Pour désigner tout le panel des musiques nées du hip-hop, l’industrie musicale emploie d’ailleurs les termes de “musiques urbaines”. Si la nouvelle génération de Vitry adopte les nouveaux codes, elle continue de marcher dans les pas de ses aînés, les pionniers :

“Ce sont eux qui nous ont inspirés, et qui m’ont donné envie de me lancer”, confie ainsi Rayane, jeune rappeur de 24 ans.

Dans son morceau Vitry all Star – V sorti en 2020, Rim’K met ainsi à l’honneur 35 talents vitriots. Fidèle à Vitry, toujours fier et solidaire.

Majda Abdellah

La ville se tient aux côtés des artistes

Les cultures urbaines n’ont jamais manqué de se renouveler et d’attirer de nouveaux artistes. Aujourd’hui, de nombreux équipements, fêtes, et événements sont dédiés à l’expression des jeunes Vitriot·e·s.
Fatmata Konaté, adjointe au maire chargée de la Culture, détaille, lors d’un entretien, l’accompagnement que la ville propose aux artistes.
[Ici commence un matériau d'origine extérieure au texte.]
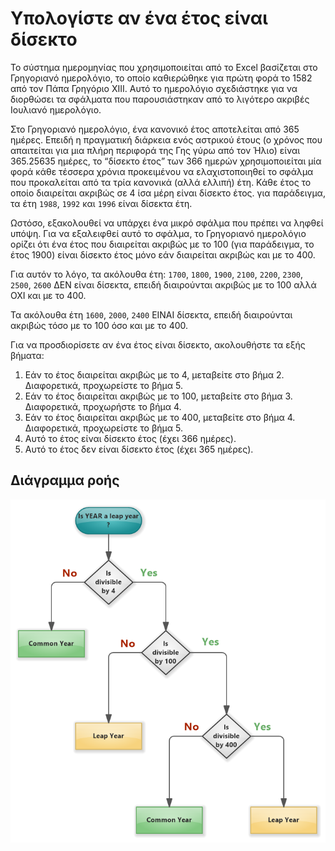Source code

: # Υπολογίστε αν ένα έτος είναι δίσεκτο

Το σύστημα ημερομηνίας που χρησιμοποιείται από το Excel βασίζεται στο Γρηγοριανό ημερολόγιο, το οποίο καθιερώθηκε για πρώτη φορά το 1582 από τον Πάπα Γρηγόριο XIII. Αυτό το ημερολόγιο σχεδιάστηκε για να διορθώσει τα σφάλματα που παρουσιάστηκαν από το λιγότερο ακριβές Ιουλιανό ημερολόγιο.

Στο Γρηγοριανό ημερολόγιο, ένα κανονικό έτος αποτελείται από 365 ημέρες. Επειδή η πραγματική διάρκεια ενός αστρικού έτους (ο χρόνος που απαιτείται για μια πλήρη περιφορά της Γης γύρω από τον Ήλιο) είναι 365.25635 ημέρες, το “δίσεκτο έτος” των 366 ημερών χρησιμοποιείται μία φορά κάθε τέσσερα χρόνια προκειμένου να ελαχιστοποιηθεί το σφάλμα που προκαλείται από τα τρία κανονικά (αλλά ελλιπή) έτη. Κάθε έτος το οποίο διαιρείται ακριβώς σε 4 ίσα μέρη είναι δίσεκτο έτος. για παράδειγμα, τα έτη `1988`, `1992` και `1996` είναι δίσεκτα έτη.

Ωστόσο, εξακολουθεί να υπάρχει ένα μικρό σφάλμα που πρέπει να ληφθεί υπόψη. Για να εξαλειφθεί αυτό το σφάλμα, το Γρηγοριανό ημερολόγιο ορίζει ότι ένα έτος που διαιρείται ακριβώς με το 100 (για παράδειγμα, το έτος 1900) είναι δίσεκτο έτος μόνο εάν διαιρείται ακριβώς και με το 400.

Για αυτόν το λόγο, τα ακόλουθα έτη: `1700`, `1800`, `1900`, `2100`, `2200`, `2300`, `2500`, `2600` ΔΕΝ είναι δίσεκτα, επειδή διαιρούνται ακριβώς με το 100 αλλά ΟΧΙ και με το 400.

Τα ακόλουθα έτη `1600`, `2000`, `2400` ΕΙΝΑΙ δίσεκτα, επειδή διαιρούνται ακριβώς τόσο με το 100 όσο και με το 400.

Για να προσδιορίσετε αν ένα έτος είναι δίσεκτο, ακολουθήστε τα εξής βήματα:

1. Εάν το έτος διαιρείται ακριβώς με το 4, μεταβείτε στο βήμα 2. Διαφορετικά, προχωρείστε το βήμα 5.
2. Εάν το έτος διαιρείται ακριβώς με το 100, μεταβείτε στο βήμα 3. Διαφορετικά, προχωρήστε το βήμα 4.
3. Εάν το έτος διαιρείται ακριβώς με το 400, μεταβείτε στο βήμα 4. Διαφορετικά, προχωρείστε το βήμα 5.
4. Αυτό το έτος είναι δίσεκτο έτος (έχει 366 ημέρες).
5. Αυτό το έτος δεν είναι δίσεκτο έτος (έχει 365 ημέρες).

## Διάγραμμα ροής

![Flowchart](leap-year-flowchart.jpg)
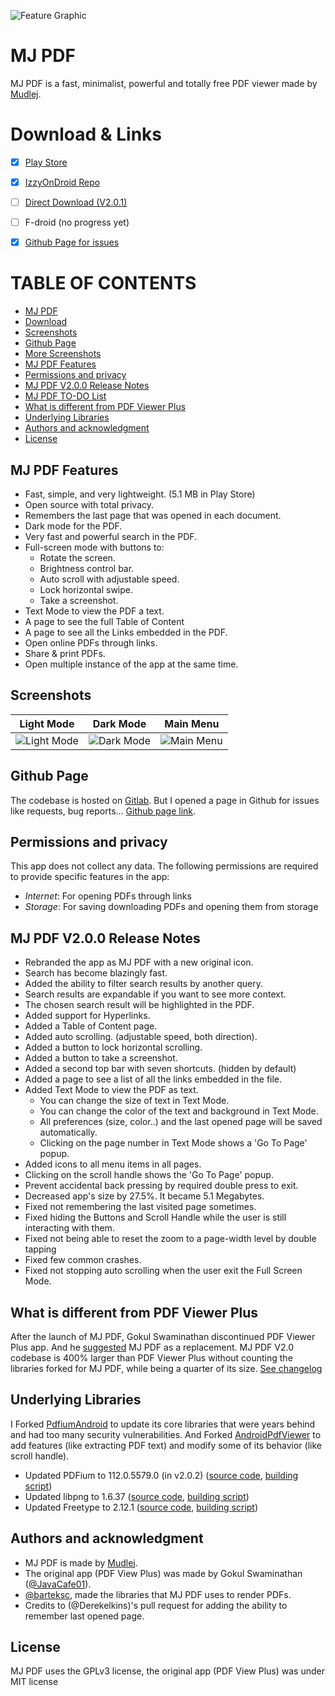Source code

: ![Feature Graphic](https://gitlab.com/mudlej_android/mj_pdf_reader/-/raw/main/app/src/main/feature_graphic.png)

# MJ PDF
MJ PDF is a fast, minimalist, powerful and totally free PDF viewer made by [Mudlej](https://gitlab.com/mudlej).


# Download & Links
- [x] [Play Store](https://play.google.com/store/apps/details?id=com.gitlab.mudlej.MjPdfReader)
- [x] [IzzyOnDroid Repo](https://apt.izzysoft.de/fdroid/index/apk/com.gitlab.mudlej.MjPdfReader)
- [ ] [Direct Download (V2.0.1)](https://gitlab.com/mudlej_android/mj_pdf_reader/-/raw/V2.0.1+-stable/app/release/app-release.apk)
- [ ] F-droid (no progress yet)
- [x] [Github Page for issues](https://github.com/mudlej/mj_pdf/)


# TABLE OF CONTENTS
* [MJ PDF](https://gitlab.com/mudlej_android/mj_pdf_reader#mj-pdf-reader)
* [Download](https://gitlab.com/mudlej_android/mj_pdf_reader#download)
* [Screenshots](https://gitlab.com/mudlej_android/mj_pdf_reader#screenshots)
* [Github Page](https://gitlab.com/mudlej_android/mj_pdf_reader#github-page)
* [More Screenshots](https://gitlab.com/mudlej_android/mj_pdf_reader/-/tree/main/screenshots)
* [MJ PDF Features](https://gitlab.com/mudlej_android/mj_pdf_reader#mj-pdf-reader-features)
* [Permissions and privacy](https://gitlab.com/mudlej_android/mj_pdf_reader#permissions-and-privacy)
* [MJ PDF V2.0.0 Release Notes](https://gitlab.com/mudlej_android/mj_pdf_reader#mj-pdf-v200-release-notes)
* [MJ PDF TO-DO List](https://gitlab.com/mudlej_android/mj_pdf_reader/-/blob/main/todo.md)
* [What is different from PDF Viewer Plus](https://gitlab.com/mudlej_android/mj_pdf_reader#what-is-different-from-pdf-viewer-plus)
* [Underlying Libraries](https://gitlab.com/mudlej_android/mj_pdf_reader#underlying-libraries)
* [Authors and acknowledgment](https://gitlab.com/mudlej_android/mj_pdf_reader#authors-and-acknowledgment)
* [License](https://gitlab.com/mudlej_android/mj_pdf_reader#authors-and-acknowledgment)


## MJ PDF Features
- Fast, simple, and very lightweight. (5.1 MB in Play Store)
- Open source with total privacy.
- Remembers the last page that was opened in each document.
- Dark mode for the PDF.
- Very fast and powerful search in the PDF.
- Full-screen mode with buttons to:  
  - Rotate the screen.  
  - Brightness control bar.  
  - Auto scroll with adjustable speed.  
  - Lock horizontal swipe.  
  - Take a screenshot.
- Text Mode to view the PDF a text.
- A page to see the full Table of Content
- A page to see all the Links embedded in the PDF.
- Open online PDFs through links.
- Share & print PDFs.
- Open multiple instance of the app at the same time.


## Screenshots
| Light Mode | Dark Mode | Main Menu |
|:-:|:-:|:-:|
| ![Light Mode](https://gitlab.com/mudlej_android/mj_pdf_reader/-/raw/main/screenshots/light_framed.png) | ![Dark Mode](https://gitlab.com/mudlej_android/mj_pdf_reader/-/raw/main/screenshots/dark_framed.png) | ![Main Menu](https://gitlab.com/mudlej_android/mj_pdf_reader/-/raw/main/screenshots/light_main_menu_framed.png) |


## Github Page
The codebase is hosted on [Gitlab](https://gitlab.com/mudlej_android/mj_pdf_reader). But I opened a page in Github for issues like requests, bug reports...
[Github page link](https://github.com/mudlej/mj_pdf/).


## Permissions and privacy
This app does not collect any data.
The following permissions are required to provide specific features in the app:
* *Internet*: For opening PDFs through links
* *Storage*: For saving downloading PDFs and opening them from storage


## MJ PDF V2.0.0 Release Notes
* Rebranded the app as MJ PDF with a new original icon.  
* Search has become blazingly fast.
* Added the ability to filter search results by another query.
* Search results are expandable if you want to see more context.
* The chosen search result will be highlighted in the PDF.
* Added support for Hyperlinks.
* Added a Table of Content page.
* Added auto scrolling. (adjustable speed, both direction).
* Added a button to lock horizontal scrolling.
* Added a button to take a screenshot.
* Added a second top bar with seven shortcuts. (hidden by default)
* Added a page to see a list of all the links embedded in the file.
* Added Text Mode to view the PDF as text.
  * You can change the size of text in Text Mode.
  * You can change the color of the text and background in Text Mode.
  * All preferences (size, color..) and the last opened page will be saved automatically.
  * Clicking on the page number in Text Mode shows a 'Go To Page' popup.
* Added icons to all menu items in all pages.
* Clicking on the scroll handle shows the 'Go To Page' popup.
* Prevent accidental back pressing by required double press to exit. 
* Decreased app's size by 27.5%. It became 5.1 Megabytes.
* Fixed not remembering the last visited page sometimes.
* Fixed hiding the Buttons and Scroll Handle while the user is still interacting with them.
* Fixed not being able to reset the zoom to a page-width level by double tapping
* Fixed few common crashes.
* Fixed not stopping auto scrolling when the user exit the Full Screen Mode.


## What is different from PDF Viewer Plus
After the launch of MJ PDF, Gokul Swaminathan discontinued PDF Viewer Plus app. 
And he [suggested](https://github.com/JavaCafe01/PdfViewer#anouncement) MJ PDF as a replacement.
MJ PDF V2.0 codebase is 400% larger than PDF Viewer Plus without counting the libraries forked for MJ PDF, while being a quarter of its size.
[See changelog](https://gitlab.com/mudlej_android/mj_pdf_reader/-/blob/main/change_log.md)


## Underlying Libraries
I Forked [PdfiumAndroid](https://github.com/barteksc/PdfiumAndroid) to update its core libraries that were years behind and had too many security vulnerabilities.
And Forked [ AndroidPdfViewer](https://github.com/barteksc/AndroidPdfViewer) to add features (like extracting PDF text) and modify some of its behavior (like scroll handle).

* Updated PDFium to 112.0.5579.0 (in v2.0.2) ([source code](https://pdfium.googlesource.com/pdfium/+/refs/heads/main), [building script](https://github.com/bblanchon/pdfium-binaries))
* Updated libpng to 1.6.37 ([source code](https://sourceforge.net/projects/libpng/files/libpng16/1.6.37/), [building script](https://github.com/kota-kota/libpng-build))
* Updated Freetype to 2.12.1 ([source code](https://github.com/freetype/freetype), [building script](https://github.com/kota-kota/freetype-build))


## Authors and acknowledgment
- MJ PDF is made by [Mudlej](https://gitlab.com/mudlej).
- The original app (PDF View Plus) was made by Gokul Swaminathan ([@JavaCafe01](https://github.com/JavaCafe01)).
- [@barteksc](https://github.com/barteksc), made the libraries that MJ PDF uses to render PDFs. 
- Credits to (@Derekelkins)'s pull request for adding the ability to remember last opened page.

## License
MJ PDF uses the GPLv3 license, the original app (PDF View Plus) was under MIT license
Dans leur grande diversité, les cultures urbaines constituent un héritage dont nous sommes fiers et reconnaissants. Le hip-hop a permis aux habitants des quartiers populaires, longtemps invisibilisés, de prendre la parole et d’exister dans l’espace public. Le rap, le graff, la danse ont été pour beaucoup de Vitriots une première porte d’entrée vers l’expression artistique. Aujourd’hui, cette culture populaire né dans les banlieues est reconnue : le rap, par exemple, est le genre de musique le plus écouté par les jeunes. À Vitry, nous tenons très fort à cet héritage et refusons qu’il soit accaparé par le système capitaliste dans une seule logique de profit. La ville se tient aux côtés des artistes qui résistent aux appels des sirènes du marché pour que cette culture conserve son authenticité et sa force contestataire.

À travers la ville, plusieurs espaces sont mis à disposition des artistes. Le Sub est un lieu dédié aux artistes avec une programmation musicale qui permet d’offrir de la visibilité aux jeunes artistes. Aux Fêtes du lilas, toutes les premières parties sont assurées par des artistes vitriots. C’est une tradition à laquelle nous sommes attachés. Nous soutenons aussi les associations locales, les centres sociaux et les centres de quartier, des lieux où, tout au long de l’année, les jeunes sont invités à s’exprimer.

À notre échelle, il faut continuer à proposer des événements dédiés aux femmes dans l’espace public. Je pense aux initiatives menées dans le cadre de la Journée internationale des droits des femmes, le 8 mars. Le concours d’écriture Tu vois le genre ! est un exemple d’événement qui encourage l’expression artistique des femmes et des jeunes femmes. Accorder plus de visibilité aux artistes féminines peut également permettre de lutter contre l’autocensure des jeunes femmes.